(Problem to solve) Copy each line of the entries that contains the word "branch".

**** Data listing ****

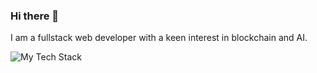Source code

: ### Hi there 👋
I am a fullstack web developer with a keen interest in blockchain and AI.

<img src="https://github-readme-tech-stack.vercel.app/api/cards?lineCount=2&line1=javascript,javascript,F7DF1E;typescript,typescript,3178C6;ruby,ruby,CC342D;python,python,3776AB;solidity,solidity,363636;&line2=react,react,61DAFB;nextdotjs,next,000;nodedotjs,node,339933;express,express,000000;mongodb,mongodb,47A248;rubyonrails,Rails,CC0000;tailwindcss,tailwindcss,06B6D4;bootstrap,bootstrap,7952B3;mysql,mysql,4479A1;postgresql,postgresql,4169E1;" alt="My Tech Stack" />


<!--
**wenghaishi/wenghaishi** is a ✨ _special_ ✨ repository because its `README.md` (this file) appears on your GitHub profile.

Here are some ideas to get you started:

- 🔭 I’m currently working on ...
- 🌱 I’m currently learning ...
- 👯 I’m looking to collaborate on ...
- 🤔 I’m looking for help with ...
- 💬 Ask me about ...
- 📫 How to reach me: ...
- 😄 Pronouns: ...
- ⚡ Fun fact: ...
-->
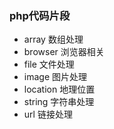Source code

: ### php代码片段

* array		数组处理
* browser	浏览器相关
* file		文件处理
* image		图片处理
* location	地理位置
* string	字符串处理
* url		链接处理
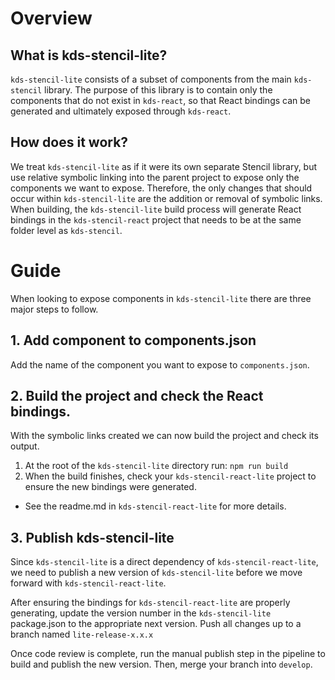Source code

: # Overview

## What is kds-stencil-lite?

`kds-stencil-lite` consists of a subset of components from the main `kds-stencil` library. The purpose of this library is to contain only the components that do not exist in `kds-react`, so that React bindings can be generated and ultimately exposed through `kds-react`.

## How does it work?

We treat `kds-stencil-lite` as if it were its own separate Stencil library, but use relative symbolic linking into the parent project to expose only the components we want to expose. Therefore, the only changes that should occur within `kds-stencil-lite` are the addition or removal of symbolic links. When building, the `kds-stencil-lite` build process will generate React bindings in the `kds-stencil-react` project that needs to be at the same folder level as `kds-stencil`.

# Guide

When looking to expose components in `kds-stencil-lite` there are three major steps to follow.

## 1. Add component to components.json

Add the name of the component you want to expose to `components.json`.

## 2. Build the project and check the React bindings.

With the symbolic links created we can now build the project and check its output.

1. At the root of the `kds-stencil-lite` directory run: `npm run build`
2. When the build finishes, check your `kds-stencil-react-lite` project to ensure the new bindings were generated.
  - See the readme.md in `kds-stencil-react-lite` for more details.


## 3. Publish kds-stencil-lite

Since `kds-stencil-lite` is a direct dependency of `kds-stencil-react-lite`, we need to publish a new version of `kds-stencil-lite` before we move forward with `kds-stencil-react-lite`.

After ensuring the bindings for `kds-stencil-react-lite` are properly generating, update the version number in the `kds-stencil-lite` package.json to the appropriate next version. Push all changes up to a branch named `lite-release-x.x.x`

Once code review is complete, run the manual publish step in the pipeline to build and publish the new version. Then, merge your branch into `develop`.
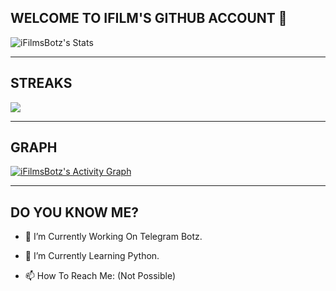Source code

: ## WELCOME TO IFILM'S GITHUB ACCOUNT 👋


![iFilmsBotz's Stats](https://github-readme-stats.vercel.app/api?username=ifilmsbotz&show_icons=true&count_private=false&theme=dark)

---

## STREAKS
<p>
  <a href="https://github.com/ifilmsbotz">
    <img src="https://github-readme-streak-stats.herokuapp.com/?user=ifilmsbotz#version3"/>
  </a>
</p>

---

## GRAPH
<a href="https://github.com/ifilmsbotz"><img alt="iFilmsBotz's Activity Graph" src="https://activity-graph.herokuapp.com/graph?username=ifilmsbotz&bg_color=1F222E&color=F8D866&line=F85D7F&point=FFFFFF&hide_border=falsetheme=light" /></a>

---

## DO YOU KNOW ME?

- 🔭 I’m Currently Working On Telegram Botz.

- 🌱 I’m Currently Learning Python.

- 📫 How To Reach Me: (Not Possible)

****

(Task output)
After ensuring the bindings for `kds-stencil-react-lite` are properly generating, update the version number in the `kds-stencil-lite` package.json to the appropriate next version. Push all changes up to a branch named `lite-release-x.x.x`
Once code review is complete, run the manual publish step in the pipeline to build and publish the new version. Then, merge your branch into `develop`.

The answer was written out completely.